Sunday, October 03, 2010

RIP Uncle Joe

I guess Grandma came to get you. You were her first son and always her favourite. At least, that's what I've heard. I never met her, you see, she died just before I was born. But I suppose she would have come back for you.

As we get older and the people who used to love us unconditionally expire one by one, we're left in a colder, crueller world. Because there are few who know. There are few who remember. There are still fewer who care.

I heard your last minutes were not traumatic. True, you threw up, but then you fell into a deep deep sleep and then, you slipped away. It was relatively painless, no wailing. No drama.
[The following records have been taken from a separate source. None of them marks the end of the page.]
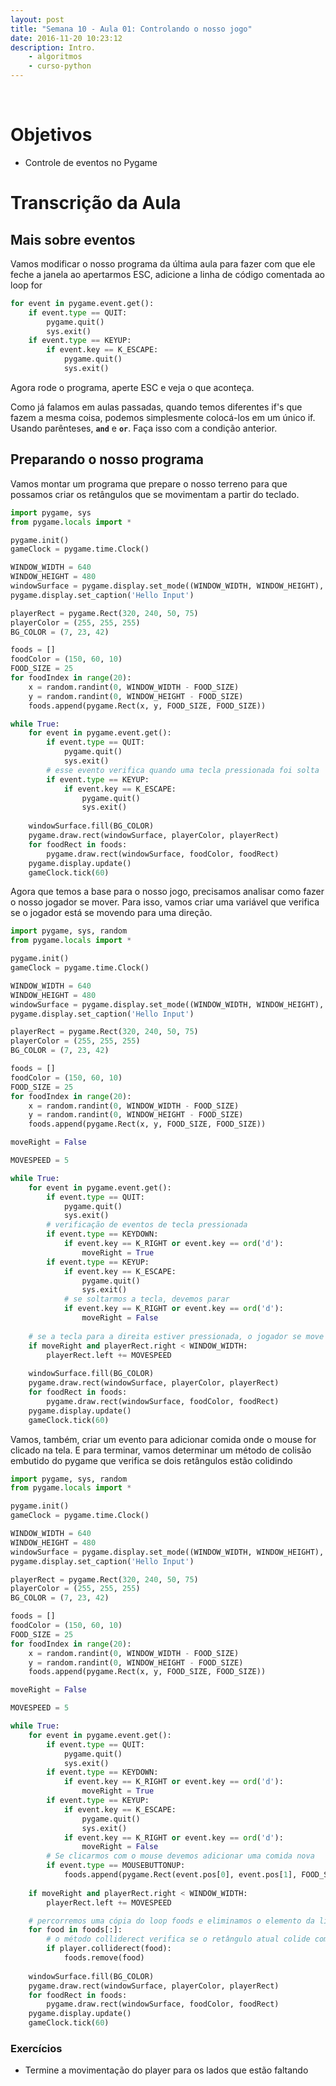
```yaml
---
layout: post
title: "Semana 10 - Aula 01: Controlando o nosso jogo"
date: 2016-11-20 10:23:12
description: Intro. 
    - algoritmos
    - curso-python
---
```


&nbsp;

# Objetivos

* Controle de eventos no Pygame

# Transcrição da Aula

## Mais sobre eventos

Vamos modificar o nosso programa da última aula para fazer com que ele feche a janela ao apertarmos ESC, adicione a linha de código comentada ao loop for

```python
for event in pygame.event.get():
	if event.type == QUIT:
		pygame.quit()
		sys.exit()
	if event.type == KEYUP:
		if event.key == K_ESCAPE:
			pygame.quit()
			sys.exit()
```

Agora rode o programa, aperte ESC e veja o que aconteça.

Como já falamos em aulas passadas, quando temos diferentes if's que fazem a mesma coisa, podemos simplesmente colocá-los em um único if. Usando parênteses, **`and`** e **`or`**. Faça isso com a condição anterior.

## Preparando o nosso programa

Vamos montar um programa que prepare o nosso terreno para que possamos criar os retângulos que se movimentam a partir do teclado.

```python
import pygame, sys
from pygame.locals import *

pygame.init()
gameClock = pygame.time.Clock()

WINDOW_WIDTH = 640
WINDOW_HEIGHT = 480
windowSurface = pygame.display.set_mode((WINDOW_WIDTH, WINDOW_HEIGHT), 0, 32)
pygame.display.set_caption('Hello Input')

playerRect = pygame.Rect(320, 240, 50, 75)
playerColor = (255, 255, 255)
BG_COLOR = (7, 23, 42)

foods = []
foodColor = (150, 60, 10)
FOOD_SIZE = 25
for foodIndex in range(20):
	x = random.randint(0, WINDOW_WIDTH - FOOD_SIZE)
	y = random.randint(0, WINDOW_HEIGHT - FOOD_SIZE)
	foods.append(pygame.Rect(x, y, FOOD_SIZE, FOOD_SIZE))

while True:
	for event in pygame.event.get():
		if event.type == QUIT:
			pygame.quit()
			sys.exit()
		# esse evento verifica quando uma tecla pressionada foi solta
		if event.type == KEYUP:
			if event.key == K_ESCAPE:
				pygame.quit()
				sys.exit()
	
	windowSurface.fill(BG_COLOR)
	pygame.draw.rect(windowSurface, playerColor, playerRect)
	for foodRect in foods:
		pygame.draw.rect(windowSurface, foodColor, foodRect)
	pygame.display.update()
	gameClock.tick(60)
```

Agora que temos a base para o nosso jogo, precisamos analisar como fazer o nosso jogador se mover. Para isso, vamos criar uma variável que verifica se o jogador está se movendo para uma direção.

```python
import pygame, sys, random
from pygame.locals import *

pygame.init()
gameClock = pygame.time.Clock()

WINDOW_WIDTH = 640
WINDOW_HEIGHT = 480
windowSurface = pygame.display.set_mode((WINDOW_WIDTH, WINDOW_HEIGHT), 0, 32)
pygame.display.set_caption('Hello Input')

playerRect = pygame.Rect(320, 240, 50, 75)
playerColor = (255, 255, 255)
BG_COLOR = (7, 23, 42)

foods = []
foodColor = (150, 60, 10)
FOOD_SIZE = 25
for foodIndex in range(20):
	x = random.randint(0, WINDOW_WIDTH - FOOD_SIZE)
	y = random.randint(0, WINDOW_HEIGHT - FOOD_SIZE)
	foods.append(pygame.Rect(x, y, FOOD_SIZE, FOOD_SIZE))

moveRight = False

MOVESPEED = 5

while True:
	for event in pygame.event.get():
		if event.type == QUIT:
			pygame.quit()
			sys.exit()
		# verificação de eventos de tecla pressionada
		if event.type == KEYDOWN:
			if event.key == K_RIGHT or event.key == ord('d'):
				moveRight = True
		if event.type == KEYUP:
			if event.key == K_ESCAPE:
				pygame.quit()
				sys.exit()
			# se soltarmos a tecla, devemos parar
			if event.key == K_RIGHT or event.key == ord('d'):
				moveRight = False
	
	# se a tecla para a direita estiver pressionada, o jogador se move
	if moveRight and playerRect.right < WINDOW_WIDTH:
		playerRect.left += MOVESPEED
	
	windowSurface.fill(BG_COLOR)
	pygame.draw.rect(windowSurface, playerColor, playerRect)
	for foodRect in foods:
		pygame.draw.rect(windowSurface, foodColor, foodRect)
	pygame.display.update()
	gameClock.tick(60)
```

Vamos, também, criar um evento para adicionar comida onde o mouse for clicado na tela. E para terminar, vamos determinar um método de colisão embutido do pygame que verifica se dois retângulos estão colidindo

```python
import pygame, sys, random
from pygame.locals import *

pygame.init()
gameClock = pygame.time.Clock()

WINDOW_WIDTH = 640
WINDOW_HEIGHT = 480
windowSurface = pygame.display.set_mode((WINDOW_WIDTH, WINDOW_HEIGHT), 0, 32)
pygame.display.set_caption('Hello Input')

playerRect = pygame.Rect(320, 240, 50, 75)
playerColor = (255, 255, 255)
BG_COLOR = (7, 23, 42)

foods = []
foodColor = (150, 60, 10)
FOOD_SIZE = 25
for foodIndex in range(20):
	x = random.randint(0, WINDOW_WIDTH - FOOD_SIZE)
	y = random.randint(0, WINDOW_HEIGHT - FOOD_SIZE)
	foods.append(pygame.Rect(x, y, FOOD_SIZE, FOOD_SIZE))

moveRight = False

MOVESPEED = 5

while True:
	for event in pygame.event.get():
		if event.type == QUIT:
			pygame.quit()
			sys.exit()
		if event.type == KEYDOWN:
			if event.key == K_RIGHT or event.key == ord('d'):
				moveRight = True
		if event.type == KEYUP:
			if event.key == K_ESCAPE:
				pygame.quit()
				sys.exit()
			if event.key == K_RIGHT or event.key == ord('d'):
				moveRight = False
		# Se clicarmos com o mouse devemos adicionar uma comida nova
		if event.type == MOUSEBUTTONUP:
			foods.append(pygame.Rect(event.pos[0], event.pos[1], FOOD_SIZE, FOOD_SIZE))
	
	if moveRight and playerRect.right < WINDOW_WIDTH:
		playerRect.left += MOVESPEED

	# percorremos uma cópia do loop foods e eliminamos o elemento da lista foods original
	for food in foods[:]:
		# o método colliderect verifica se o retângulo atual colide com outro retângulo
		if player.colliderect(food):
			foods.remove(food)
	
	windowSurface.fill(BG_COLOR)
	pygame.draw.rect(windowSurface, playerColor, playerRect)
	for foodRect in foods:
		pygame.draw.rect(windowSurface, foodColor, foodRect)
	pygame.display.update()
	gameClock.tick(60)
```

### Exercícios

* Termine a movimentação do player para os lados que estão faltando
There is no one to weep. (Perhaps that's for the best, hey?)

Mum was over there. She came to say goodbye. You were her eldest brother and even when she stopped talking to you, she still cared.

When she called to say you had gone, her voice was subdued. In shock. Thank goodness Julie is there with her. She wanted us to come too. Well, Dadda is going tomorrow. He is also in shock. He kept saying, but he's younger than me, and I knew him.

And the rest of them? Your sisters? I don't know. I don't know how they reacted, whether it was relief, whether it was sadness.

That house grows older, dustier, drearier and emptier. Will you stick around and haunt it for a while or will you go join Papa, Mamma and Auntie Gert? Were they the ones who came to get you?

Was it pleasant? Where they at the window, calling? Ah, but they wouldn't have been because you died unconscious, you died without anyone praying over you, you died with three sisters staring in horror as the paramedic tried to revive you, and not much else.

You died without the grace of a happy death.